Information supplied section start
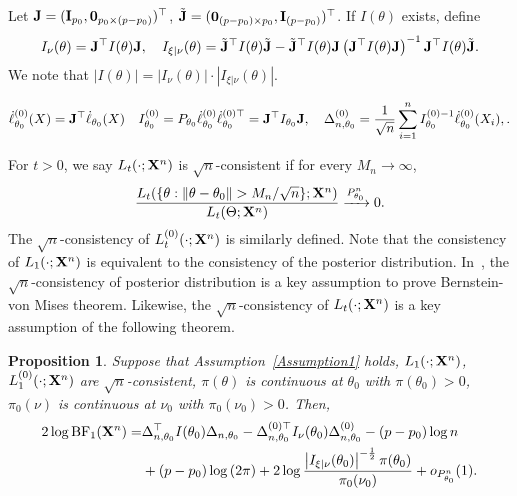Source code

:\documentclass[11pt]{article}
\theoremstyle{plain}
\newtheorem{proposition}{\quad\quad Proposition}
\theoremstyle{definition}
\theoremstyle{remark}
\begin{document}
Let
$\mathbf{J}=(\mathbf{I}_{p_0},\mathbf{0}_{p_0\times(p-p_0)})^\top $,
$\tilde{\mathbf{J}}=(\mathbf {0}_{ (p- p_0) \times p_0 },\mathbf{I}_{(p-p_0)})^\top $.
If $I(\theta)$ exists, define
\begin{align*}
    I_{\nu}(\theta)=\mathbf{J}^\top I(\theta) \mathbf{J},
    \quad
    I_{\xi|\nu}(\theta) = 
    \tilde {\mathbf{J}} ^\top  I(\theta) \tilde {\mathbf{J}}
    -
    \tilde {\mathbf{J}} ^\top  I(\theta) \mathbf{J}
    \left(  \mathbf{J} ^\top  I(\theta) \mathbf{J} \right)^{-1}
    \mathbf{J} ^\top  I(\theta) \tilde {\mathbf{J}}
    .
\end{align*}
We note that $|I(\theta)| = |I_{\nu}(\theta)|\cdot |I_{\xi | \nu}(\theta )|$.

$$
\dot{\ell}_{\theta_0}^{(0)}(X)= \mathbf{J}^\top \dot \ell_{\theta_0}(X)
\quad 
I^{(0)}_{\theta_0}=P_{\theta_0}\dot{\ell}_{\theta_0}^{(0)}\dot{\ell}_{\theta_0}^{(0)\top}=\mathbf{J}^\top I_{\theta_0} \mathbf{J},\quad 
\Delta_{n,\theta_0}^{(0)}
=\frac{1}{\sqrt{n}}\sum_{i=1}^n I_{\theta_0}^{(0)-1}\dot{\ell}^{(0)}_{\theta_0}(X_i),
.
$$


For $t>0$, we say $L_t(\cdot;\mathbf{X}^{n})$ is $\sqrt{n}$-consistent if for every $M_n\to \infty$,
    $$
    \frac{L_t({\{\theta:\|\theta-\theta_0\|> M_n/\sqrt{n}\}};\BX^{n})}{L_t(\Theta;\BX^{n})}\xrightarrow{P_{\theta_0}^n} 0.
    $$
    The $\sqrt{n}$-consistency of $L_t^{(0)}(\cdot;\mathbf{X}^{n})$ is similarly defined.
    Note that the consistency of $L_1(\cdot;\mathbf{X}^{n})$ is equivalent to the consistency of the posterior distribution.
    In~\cite{Kleijn2012The}, the $\sqrt{n}$-consistency of posterior distribution is a key assumption to prove Bernstein-von Mises theorem.
    Likewise, the $\sqrt{n}$-consistency of $L_t(\cdot;\mathbf{X}^{n})$ is a key assumption of the following theorem.

    \begin{proposition}
        Suppose that Assumption~\ref{Assumption1} holds, $L_{1}(\cdot;\mathbf{X}^{n})$, $L_{1}^{(0)}(\cdot;\mathbf{X}^{n})$ are $\sqrt{n}$-consistent, $\pi(\theta)$ is continuous at $\theta_0$ with $\pi(\theta_0)>0$, $\pi_0(\nu)$ is continuous at $\nu_0$ with $\pi_0(\nu_0)>0$.
        Then,
\begin{align*}
    2 \log \text{BF}_1 (\mathbf{X}^{n})
    =&
        \Delta_{n,\theta_0}^\top  I(\theta_0)\Delta_{n,\theta_0}
            -
            \Delta_{n,\theta_0}^{{(0)}\top} I_{\nu}(\theta_0)\Delta^{(0)}_{n,\theta_0}
    -(p-p_0) \log n
    \\
    &+
    (p-p_0) \log \left( {2\pi} \right)
   +
   2 \log
       \frac{
           \left|I_{\xi|\nu}(\theta_0)\right|^{-\frac 1 2}\pi(\theta_0) 
   }{
    \pi_0(\nu_0)
}
    +o_{P^n_{\theta_0}}(1)
    .
\end{align*}
\label{prop:expansion}
    \end{proposition}
\end{document}
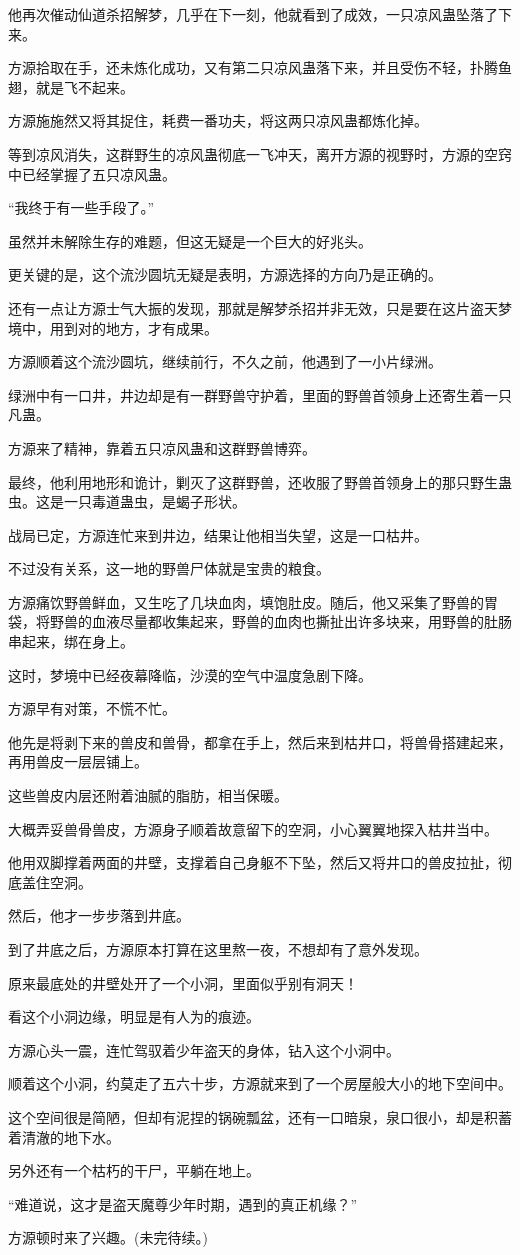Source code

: \begin{this_body}
他再次催动仙道杀招解梦，几乎在下一刻，他就看到了成效，一只凉风蛊坠落了下来。

方源拾取在手，还未炼化成功，又有第二只凉风蛊落下来，并且受伤不轻，扑腾鱼翅，就是飞不起来。

方源施施然又将其捉住，耗费一番功夫，将这两只凉风蛊都炼化掉。

等到凉风消失，这群野生的凉风蛊彻底一飞冲天，离开方源的视野时，方源的空窍中已经掌握了五只凉风蛊。

“我终于有一些手段了。”

虽然并未解除生存的难题，但这无疑是一个巨大的好兆头。

更关键的是，这个流沙圆坑无疑是表明，方源选择的方向乃是正确的。

还有一点让方源士气大振的发现，那就是解梦杀招并非无效，只是要在这片盗天梦境中，用到对的地方，才有成果。

方源顺着这个流沙圆坑，继续前行，不久之前，他遇到了一小片绿洲。

绿洲中有一口井，井边却是有一群野兽守护着，里面的野兽首领身上还寄生着一只凡蛊。

方源来了精神，靠着五只凉风蛊和这群野兽博弈。

最终，他利用地形和诡计，剿灭了这群野兽，还收服了野兽首领身上的那只野生蛊虫。这是一只毒道蛊虫，是蝎子形状。

战局已定，方源连忙来到井边，结果让他相当失望，这是一口枯井。

不过没有关系，这一地的野兽尸体就是宝贵的粮食。

方源痛饮野兽鲜血，又生吃了几块血肉，填饱肚皮。随后，他又采集了野兽的胃袋，将野兽的血液尽量都收集起来，野兽的血肉也撕扯出许多块来，用野兽的肚肠串起来，绑在身上。

这时，梦境中已经夜幕降临，沙漠的空气中温度急剧下降。

方源早有对策，不慌不忙。

他先是将剥下来的兽皮和兽骨，都拿在手上，然后来到枯井口，将兽骨搭建起来，再用兽皮一层层铺上。

这些兽皮内层还附着油腻的脂肪，相当保暖。

大概弄妥兽骨兽皮，方源身子顺着故意留下的空洞，小心翼翼地探入枯井当中。

他用双脚撑着两面的井壁，支撑着自己身躯不下坠，然后又将井口的兽皮拉扯，彻底盖住空洞。

然后，他才一步步落到井底。

到了井底之后，方源原本打算在这里熬一夜，不想却有了意外发现。

原来最底处的井壁处开了一个小洞，里面似乎别有洞天！

看这个小洞边缘，明显是有人为的痕迹。

方源心头一震，连忙驾驭着少年盗天的身体，钻入这个小洞中。

顺着这个小洞，约莫走了五六十步，方源就来到了一个房屋般大小的地下空间中。

这个空间很是简陋，但却有泥捏的锅碗瓢盆，还有一口暗泉，泉口很小，却是积蓄着清澈的地下水。

另外还有一个枯朽的干尸，平躺在地上。

“难道说，这才是盗天魔尊少年时期，遇到的真正机缘？”

方源顿时来了兴趣。(未完待续。)

\end{this_body}

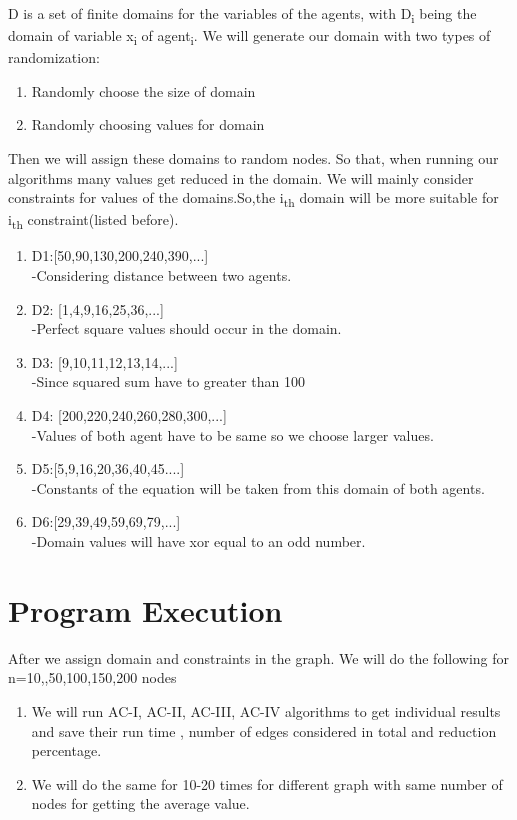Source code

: \documentclass[conference]{IEEEtran}
\begin{document}
D is a set of finite domains for the variables of the agents, with D\textsubscript{i} being the domain of variable x\textsubscript{i} of agent\textsubscript{i}. We will generate our domain with two types of randomization:
\begin{enumerate}[i]
  \item Randomly choose the size of domain
  \item Randomly choosing values for domain
\end{enumerate}
Then we will assign these domains to random nodes. So that, when running our algorithms many values get reduced in the domain.
We will mainly consider constraints for values of the domains.So,the  i\textsubscript{th} domain will be more suitable for i\textsubscript{th} constraint(listed before).\\
\begin{enumerate}[i]
    \item D1:[50,90,130,200,240,390,...]\\
    -Considering distance between two agents.
    \item D2: [1,4,9,16,25,36,...] \\
    -Perfect square values should occur in the domain.
    \item D3: [9,10,11,12,13,14,...]\\
    -Since squared sum have to greater than 100
    \item D4: [200,220,240,260,280,300,...]\\
    -Values of both agent have to be same so we choose larger values.
    \item D5:[5,9,16,20,36,40,45....]\\
    -Constants of the equation will be taken from this domain of both agents.
    \item D6:[29,39,49,59,69,79,...]\\
    -Domain values will  have xor equal to an odd number.
\end{enumerate}



\section{Program Execution}
After we assign domain and constraints in the graph. 
We will do the following for n=10,,50,100,150,200 nodes
\begin{enumerate}[label=(\alph*)]
\item We will run AC-I, AC-II, AC-III, AC-IV algorithms to get individual results and save their run time , number of edges 
considered in total and reduction percentage.

\item We will do the same for 10-20 times for different graph with same number of nodes for getting the average value.
\end{enumerate}
\end{document}
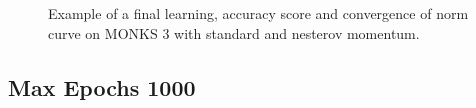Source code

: \begin{appendices}
\begin{figure}[H]
\begin{subfigure}{0.40\textwidth}
                    \label{fig:monks_3_ACC_SGD}
                \end{subfigure}
                \begin{subfigure}{0.40\textwidth}
                    \caption{}
                    \label{fig:monks_3_NORM_SGD}
                \end{subfigure}
                \caption{Example of a final learning, accuracy score and convergence of norm curve on MONKS 3 with standard and nesterov momentum.}
                \label{fig:monks_3_SGD}
            \end{figure}

            \subsection{Max Epochs 1000}


\end{appendices}
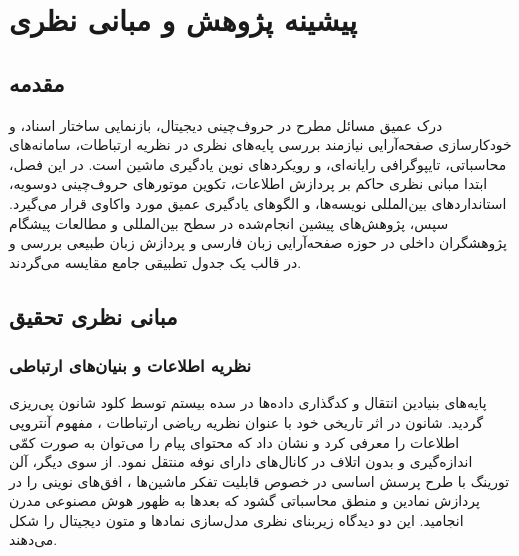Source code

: 
\chapter{پیشینه پژوهش و مبانی نظری}
\label{chap:literature}

\section{مقدمه}
\label{sec:ch2_intro}

درک عمیق مسائل مطرح در حروف‌چینی دیجیتال، بازنمایی ساختار اسناد، و خودکارسازی صفحه‌آرایی نیازمند بررسی پایه‌های نظری در نظریه ارتباطات، سامانه‌های محاسباتی، تایپوگرافی رایانه‌ای، و رویکردهای نوین یادگیری ماشین است. در این فصل، ابتدا مبانی نظری حاکم بر پردازش اطلاعات، تکوین موتورهای حروف‌چینی دوسویه، استانداردهای بین‌المللی نویسه‌ها، و الگوهای یادگیری عمیق مورد واکاوی قرار می‌گیرد. سپس، پژوهش‌های پیشین انجام‌شده در سطح بین‌المللی و مطالعات پیشگام پژوهشگران داخلی در حوزه صفحه‌آرایی زبان فارسی و پردازش زبان طبیعی بررسی و در قالب یک جدول تطبیقی جامع مقایسه می‌گردند.

\section{مبانی نظری تحقیق}
\label{sec:ch2_theory}

\subsection{نظریه اطلاعات و بنیان‌های ارتباطی}
پایه‌های بنیادین انتقال و کدگذاری داده‌ها در سده بیستم توسط کلود شانون پی‌ریزی گردید. شانون در اثر تاریخی خود با عنوان نظریه ریاضی ارتباطات \cite{shannon1948mathematical}، مفهوم آنتروپی اطلاعات را معرفی کرد و نشان داد که محتوای پیام را می‌توان به صورت کمّی اندازه‌گیری و بدون اتلاف در کانال‌های دارای نوفه منتقل نمود. از سوی دیگر، آلن تورینگ با طرح پرسش اساسی در خصوص قابلیت تفکر ماشین‌ها \cite{turing1950computing}، افق‌های نوینی را در پردازش نمادین و منطق محاسباتی گشود که بعدها به ظهور هوش مصنوعی مدرن انجامید. این دو دیدگاه زیربنای نظری مدل‌سازی نمادها و متون دیجیتال را شکل می‌دهند.

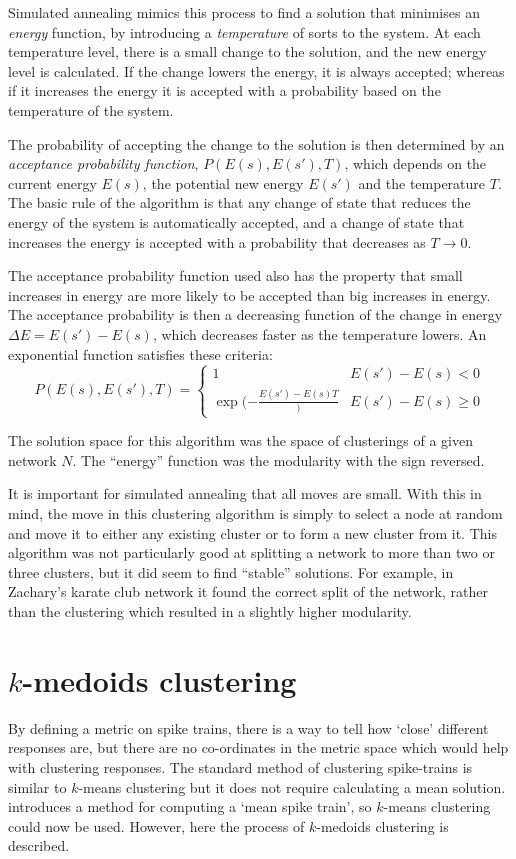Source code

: Simulated annealing mimics this process to find a solution that minimises an \emph{energy} function, by introducing a \emph{temperature} of sorts to the system. At each temperature level, there is a small change to the solution, and the new energy level is calculated.  If the change lowers the energy, it is always accepted; whereas if it increases the energy it is accepted with a probability based on the temperature of the system.

The probability of accepting the change to the solution is then determined by an \emph{acceptance probability function}, $P(E(s),E(s'),T)$, which depends on the current energy $E(s)$, the potential new energy $E(s')$ and the temperature $T$.  The basic rule of the algorithm is that any change of state that reduces the energy of the system is automatically accepted, and a change of state that increases the energy is accepted with a probability that decreases as $T\rightarrow0$.

The acceptance probability function used also has the property that small increases in energy are more likely to be accepted than big increases in energy.  The acceptance probability is then a decreasing function of the change in energy $\Delta E = E(s')-E(s)$, which decreases faster as the temperature lowers.  An exponential function satisfies these criteria:
\begin{equation}
P(E(s),E(s'),T) = \left\{ \begin{array}{ll} 1 & E(s')-E(s)<0 \\ \exp(-\frac{E(s')-E(s){T}}) & E(s') - E(s)\geq 0 \end{array} \right.
\end{equation}

The solution space for this algorithm was the space of clusterings of a given network $N$.  The ``energy'' function was the modularity with the sign reversed.

It is important for simulated annealing that all moves are small.  With this in mind, the move in this clustering algorithm is simply to select a node at random and move it to either any existing cluster or to form a new cluster from it.  This algorithm was not particularly good at splitting a network to more than two or three clusters, but it did seem to find ``stable'' solutions. For example, in Zachary's karate club network \citep{Zachary1977a} it found the correct split of the network, rather than the clustering which resulted in a slightly higher modularity. 


\section{$k$-medoids clustering}
By defining a metric on spike trains, there is a way to tell how \lq{}close\rq{} different responses are, but there are no co-ordinates in the metric space which 
would help with clustering responses.  The standard method of clustering 
spike-trains is similar to $k$-means clustering but it does not require calculating a mean solution. \citep{JulienneHoughton2012a} introduces a method for computing a \lq{}mean spike train\rq{}, so $k$-means clustering could now be used.  However, here the process of $k$-medoids clustering is described.

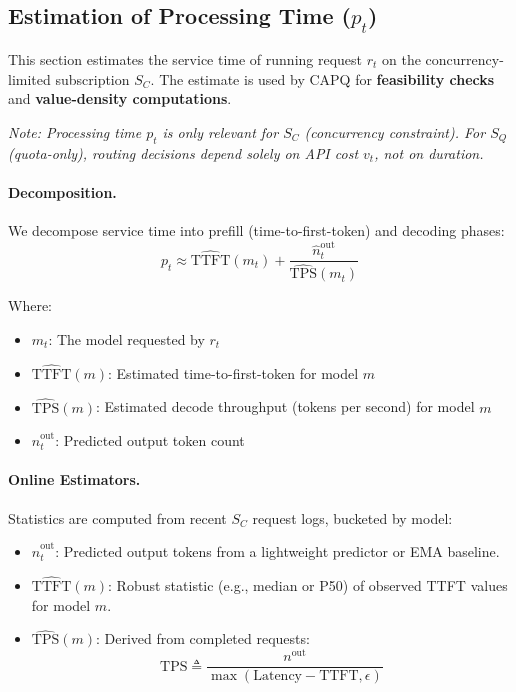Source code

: \documentclass[11pt]{article}
\begin{document}
\subsection{Estimation of Processing Time ($p_t$)}

This section estimates the service time of running request $r_t$ on the concurrency-limited subscription $S_C$. The estimate is used by CAPQ for \textbf{feasibility checks} and \textbf{value-density computations}.

\emph{Note: Processing time $p_t$ is only relevant for $S_C$ (concurrency constraint). For $S_Q$ (quota-only), routing decisions depend solely on API cost $v_t$, not on duration.}

\paragraph{Decomposition.}
We decompose service time into prefill (time-to-first-token) and decoding phases:
\[ p_t \approx \widehat{\text{TTFT}}(m_t) + \frac{\hat{n}^{\text{out}}_t}{\widehat{\text{TPS}}(m_t)} \]

Where:
\begin{itemize}
  \item $m_t$: The model requested by $r_t$
  \item $\widehat{\text{TTFT}}(m)$: Estimated time-to-first-token for model $m$
  \item $\widehat{\text{TPS}}(m)$: Estimated decode throughput (tokens per second) for model $m$
  \item $\hat{n}^{\text{out}}_t$: Predicted output token count
\end{itemize}

\paragraph{Online Estimators.}
Statistics are computed from recent $S_C$ request logs, bucketed by model:
\begin{itemize}
  \item $\hat{n}^{\text{out}}_t$: Predicted output tokens from a lightweight predictor or EMA baseline.
  \item $\widehat{\text{TTFT}}(m)$: Robust statistic (e.g., median or P50) of observed TTFT values for model $m$.
  \item $\widehat{\text{TPS}}(m)$: Derived from completed requests:
  \[ \text{TPS} \triangleq \frac{n^{\text{out}}}{\max(\text{Latency} - \text{TTFT}, \epsilon)} \]
\end{itemize}
\end{document}
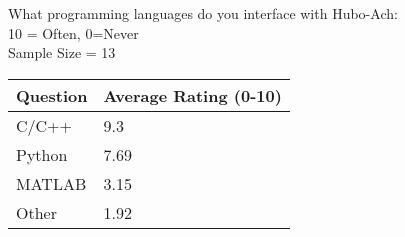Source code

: \begin{table}
\centering
\caption{Q3: Survey on the Unified Algorithmic Framework for Complex System and Humanoids, Hubo-Ach:}\label{table:q3}
What programming languages do you interface with Hubo-Ach:\\
\small
10 = Often, 0=Never\\
Sample Size = 13\\
\normalsize
\begin{longtable}{|p{9cm} | p{3cm} | }
\hline
Question	&	Average Rating (0-10)	\\	\hline
\hline
\hline
C/C++		& 	9.3 \\
\hline
Python		&	7.69\\
\hline
MATLAB		&	3.15 \\
\hline		
Other		&	1.92 \\
\hline


\end{longtable}
\end{table}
Information supplied section end
**The task**: Check each line above for the string "acceptance" and show the ones that have it.

**Task answer**:
The probability of accepting the change to the solution is then determined by an \emph{acceptance probability function}, $P(E(s),E(s'),T)$, which depends on the current energy $E(s)$, the potential new energy $E(s')$ and the temperature $T$.  The basic rule of the algorithm is that any change of state that reduces the energy of the system is automatically accepted, and a change of state that increases the energy is accepted with a probability that decreases as $T\rightarrow0$.
The acceptance probability function used also has the property that small increases in energy are more likely to be accepted than big increases in energy.  The acceptance probability is then a decreasing function of the change in energy $\Delta E = E(s')-E(s)$, which decreases faster as the temperature lowers.  An exponential function satisfies these criteria:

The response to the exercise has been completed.